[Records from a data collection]

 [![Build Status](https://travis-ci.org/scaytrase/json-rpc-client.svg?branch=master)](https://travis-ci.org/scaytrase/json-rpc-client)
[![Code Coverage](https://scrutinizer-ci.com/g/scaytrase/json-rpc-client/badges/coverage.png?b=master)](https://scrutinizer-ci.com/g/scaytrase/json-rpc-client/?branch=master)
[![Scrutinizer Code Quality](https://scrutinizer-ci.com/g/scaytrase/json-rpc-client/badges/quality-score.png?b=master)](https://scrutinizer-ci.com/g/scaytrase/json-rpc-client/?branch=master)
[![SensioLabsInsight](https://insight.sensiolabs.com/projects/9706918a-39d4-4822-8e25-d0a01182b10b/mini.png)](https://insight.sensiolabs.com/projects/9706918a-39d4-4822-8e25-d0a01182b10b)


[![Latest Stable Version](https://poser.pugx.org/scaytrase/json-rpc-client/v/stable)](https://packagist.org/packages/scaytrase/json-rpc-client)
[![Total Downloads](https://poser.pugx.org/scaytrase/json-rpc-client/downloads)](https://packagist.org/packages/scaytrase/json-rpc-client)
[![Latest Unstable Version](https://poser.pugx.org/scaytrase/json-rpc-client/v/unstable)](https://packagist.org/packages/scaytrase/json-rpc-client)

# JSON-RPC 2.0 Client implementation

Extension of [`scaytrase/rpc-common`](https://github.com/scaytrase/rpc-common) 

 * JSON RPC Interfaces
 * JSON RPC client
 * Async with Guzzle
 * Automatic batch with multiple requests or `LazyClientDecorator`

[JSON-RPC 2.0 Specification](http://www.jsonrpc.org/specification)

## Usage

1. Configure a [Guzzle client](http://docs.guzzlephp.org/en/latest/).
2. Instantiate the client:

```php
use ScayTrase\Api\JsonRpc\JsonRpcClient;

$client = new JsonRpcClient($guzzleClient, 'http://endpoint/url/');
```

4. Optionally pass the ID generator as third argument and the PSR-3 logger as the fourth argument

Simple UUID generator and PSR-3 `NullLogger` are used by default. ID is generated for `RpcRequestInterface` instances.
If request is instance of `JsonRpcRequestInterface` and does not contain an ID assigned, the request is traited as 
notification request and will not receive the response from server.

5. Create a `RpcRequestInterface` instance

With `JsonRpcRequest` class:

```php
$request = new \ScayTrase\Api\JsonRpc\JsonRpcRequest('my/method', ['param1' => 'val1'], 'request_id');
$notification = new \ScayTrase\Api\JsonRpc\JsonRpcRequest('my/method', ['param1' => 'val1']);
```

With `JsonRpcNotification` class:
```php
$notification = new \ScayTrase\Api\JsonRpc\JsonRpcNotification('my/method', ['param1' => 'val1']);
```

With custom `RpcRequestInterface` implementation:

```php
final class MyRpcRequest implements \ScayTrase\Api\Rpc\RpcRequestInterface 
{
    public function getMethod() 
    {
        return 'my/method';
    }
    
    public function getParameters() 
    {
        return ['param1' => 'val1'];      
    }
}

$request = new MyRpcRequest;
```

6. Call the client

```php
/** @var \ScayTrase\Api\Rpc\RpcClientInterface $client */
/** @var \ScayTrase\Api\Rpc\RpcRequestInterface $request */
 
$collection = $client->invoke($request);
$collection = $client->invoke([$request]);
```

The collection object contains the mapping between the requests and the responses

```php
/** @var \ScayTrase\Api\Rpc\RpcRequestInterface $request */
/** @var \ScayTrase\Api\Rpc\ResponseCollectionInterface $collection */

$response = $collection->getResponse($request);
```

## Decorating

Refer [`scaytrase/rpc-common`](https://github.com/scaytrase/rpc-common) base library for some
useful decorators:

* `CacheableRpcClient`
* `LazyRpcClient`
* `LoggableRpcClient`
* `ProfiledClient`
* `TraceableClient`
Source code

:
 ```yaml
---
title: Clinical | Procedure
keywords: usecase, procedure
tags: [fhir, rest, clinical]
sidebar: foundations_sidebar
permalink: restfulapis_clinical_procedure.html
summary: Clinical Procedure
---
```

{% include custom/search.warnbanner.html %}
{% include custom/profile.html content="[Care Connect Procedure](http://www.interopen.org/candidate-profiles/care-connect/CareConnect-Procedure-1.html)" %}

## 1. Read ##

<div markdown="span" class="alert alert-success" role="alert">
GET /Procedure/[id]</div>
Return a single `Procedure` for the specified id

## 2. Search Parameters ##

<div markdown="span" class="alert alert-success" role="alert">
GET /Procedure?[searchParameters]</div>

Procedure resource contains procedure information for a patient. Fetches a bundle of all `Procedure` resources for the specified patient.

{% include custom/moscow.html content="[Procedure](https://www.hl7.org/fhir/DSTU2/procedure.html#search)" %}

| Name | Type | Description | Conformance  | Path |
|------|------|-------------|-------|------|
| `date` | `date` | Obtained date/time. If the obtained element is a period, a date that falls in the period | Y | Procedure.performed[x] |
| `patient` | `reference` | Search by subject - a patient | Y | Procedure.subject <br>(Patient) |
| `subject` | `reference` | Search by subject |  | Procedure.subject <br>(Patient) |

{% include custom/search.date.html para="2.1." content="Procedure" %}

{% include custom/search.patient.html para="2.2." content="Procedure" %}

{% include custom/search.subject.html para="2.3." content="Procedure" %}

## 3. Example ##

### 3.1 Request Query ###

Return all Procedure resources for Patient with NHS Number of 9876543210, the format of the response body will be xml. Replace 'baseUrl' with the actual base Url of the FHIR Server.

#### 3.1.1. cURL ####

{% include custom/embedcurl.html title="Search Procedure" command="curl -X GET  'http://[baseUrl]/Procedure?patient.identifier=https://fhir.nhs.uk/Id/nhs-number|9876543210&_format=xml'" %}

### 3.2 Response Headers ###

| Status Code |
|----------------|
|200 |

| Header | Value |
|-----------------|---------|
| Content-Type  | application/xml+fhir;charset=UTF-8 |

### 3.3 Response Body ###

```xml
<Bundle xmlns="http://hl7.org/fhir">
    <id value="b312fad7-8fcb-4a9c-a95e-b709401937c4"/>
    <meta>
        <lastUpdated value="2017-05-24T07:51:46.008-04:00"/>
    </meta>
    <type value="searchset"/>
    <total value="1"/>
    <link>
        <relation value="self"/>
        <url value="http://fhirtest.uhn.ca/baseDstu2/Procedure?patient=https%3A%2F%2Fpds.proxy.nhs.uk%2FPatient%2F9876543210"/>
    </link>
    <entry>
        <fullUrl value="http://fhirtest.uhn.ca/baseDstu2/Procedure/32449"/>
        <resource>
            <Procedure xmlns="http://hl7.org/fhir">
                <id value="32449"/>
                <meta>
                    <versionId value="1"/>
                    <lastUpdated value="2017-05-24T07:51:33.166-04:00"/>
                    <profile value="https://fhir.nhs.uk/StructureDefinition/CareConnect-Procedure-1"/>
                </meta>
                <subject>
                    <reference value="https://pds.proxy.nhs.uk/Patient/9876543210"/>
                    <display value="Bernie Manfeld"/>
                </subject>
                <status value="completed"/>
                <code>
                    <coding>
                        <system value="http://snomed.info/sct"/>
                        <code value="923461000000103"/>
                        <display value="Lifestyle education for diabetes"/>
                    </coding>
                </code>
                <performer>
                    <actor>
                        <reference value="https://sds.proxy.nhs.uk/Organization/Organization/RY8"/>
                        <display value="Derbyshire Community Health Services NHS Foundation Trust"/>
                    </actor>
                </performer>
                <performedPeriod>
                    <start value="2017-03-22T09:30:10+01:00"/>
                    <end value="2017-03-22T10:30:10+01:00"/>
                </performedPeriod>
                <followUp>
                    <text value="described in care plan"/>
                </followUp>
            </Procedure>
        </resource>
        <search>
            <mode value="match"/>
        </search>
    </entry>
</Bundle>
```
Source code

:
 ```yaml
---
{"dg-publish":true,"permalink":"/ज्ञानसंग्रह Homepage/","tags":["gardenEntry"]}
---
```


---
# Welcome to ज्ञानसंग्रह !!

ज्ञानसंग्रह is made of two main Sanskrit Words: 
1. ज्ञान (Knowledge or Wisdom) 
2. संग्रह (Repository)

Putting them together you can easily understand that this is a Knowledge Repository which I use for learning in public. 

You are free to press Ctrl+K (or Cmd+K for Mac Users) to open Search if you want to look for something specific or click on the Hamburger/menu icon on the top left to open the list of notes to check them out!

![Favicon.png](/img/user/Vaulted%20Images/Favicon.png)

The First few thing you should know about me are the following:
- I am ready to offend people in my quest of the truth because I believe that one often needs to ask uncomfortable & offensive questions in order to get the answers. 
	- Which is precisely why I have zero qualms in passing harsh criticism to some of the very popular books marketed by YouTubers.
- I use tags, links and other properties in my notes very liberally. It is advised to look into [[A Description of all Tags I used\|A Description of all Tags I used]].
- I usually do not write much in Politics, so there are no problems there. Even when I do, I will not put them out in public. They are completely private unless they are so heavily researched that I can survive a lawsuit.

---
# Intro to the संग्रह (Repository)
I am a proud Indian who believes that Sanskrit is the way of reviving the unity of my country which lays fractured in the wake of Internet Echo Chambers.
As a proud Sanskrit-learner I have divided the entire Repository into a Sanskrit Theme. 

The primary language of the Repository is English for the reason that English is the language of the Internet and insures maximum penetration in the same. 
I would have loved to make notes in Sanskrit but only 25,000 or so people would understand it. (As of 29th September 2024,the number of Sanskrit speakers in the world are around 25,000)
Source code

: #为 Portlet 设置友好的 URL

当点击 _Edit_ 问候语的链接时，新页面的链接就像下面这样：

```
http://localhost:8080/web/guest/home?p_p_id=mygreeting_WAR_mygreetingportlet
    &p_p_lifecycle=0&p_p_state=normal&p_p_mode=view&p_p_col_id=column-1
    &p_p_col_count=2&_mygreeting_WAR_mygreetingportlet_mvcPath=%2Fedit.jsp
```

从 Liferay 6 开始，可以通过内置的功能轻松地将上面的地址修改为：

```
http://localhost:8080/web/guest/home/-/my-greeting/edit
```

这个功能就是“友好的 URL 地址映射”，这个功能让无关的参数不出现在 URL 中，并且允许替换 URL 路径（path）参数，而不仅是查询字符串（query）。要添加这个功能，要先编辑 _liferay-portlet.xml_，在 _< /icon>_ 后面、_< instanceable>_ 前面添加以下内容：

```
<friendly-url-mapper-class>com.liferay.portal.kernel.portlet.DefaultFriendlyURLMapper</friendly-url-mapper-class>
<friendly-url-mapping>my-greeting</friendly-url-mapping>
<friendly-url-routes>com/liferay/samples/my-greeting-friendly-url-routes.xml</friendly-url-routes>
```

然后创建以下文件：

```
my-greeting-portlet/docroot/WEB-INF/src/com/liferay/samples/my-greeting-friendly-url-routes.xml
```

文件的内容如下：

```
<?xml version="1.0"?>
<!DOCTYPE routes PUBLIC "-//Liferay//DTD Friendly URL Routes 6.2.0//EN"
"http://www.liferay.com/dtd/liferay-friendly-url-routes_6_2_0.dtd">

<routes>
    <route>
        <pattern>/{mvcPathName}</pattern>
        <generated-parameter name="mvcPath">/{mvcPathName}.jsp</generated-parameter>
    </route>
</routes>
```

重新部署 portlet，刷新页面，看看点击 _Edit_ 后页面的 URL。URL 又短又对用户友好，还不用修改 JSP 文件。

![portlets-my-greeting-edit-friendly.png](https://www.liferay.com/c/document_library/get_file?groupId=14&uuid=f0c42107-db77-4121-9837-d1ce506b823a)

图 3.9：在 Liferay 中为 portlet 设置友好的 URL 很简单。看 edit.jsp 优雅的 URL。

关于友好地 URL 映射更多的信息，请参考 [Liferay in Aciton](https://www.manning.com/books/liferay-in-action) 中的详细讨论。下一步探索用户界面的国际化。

* **Aim of the exercise**: Using the entries above, state how many lines contain the string "common"; the number is all that is needed.

* **Solution for this exercise**: 2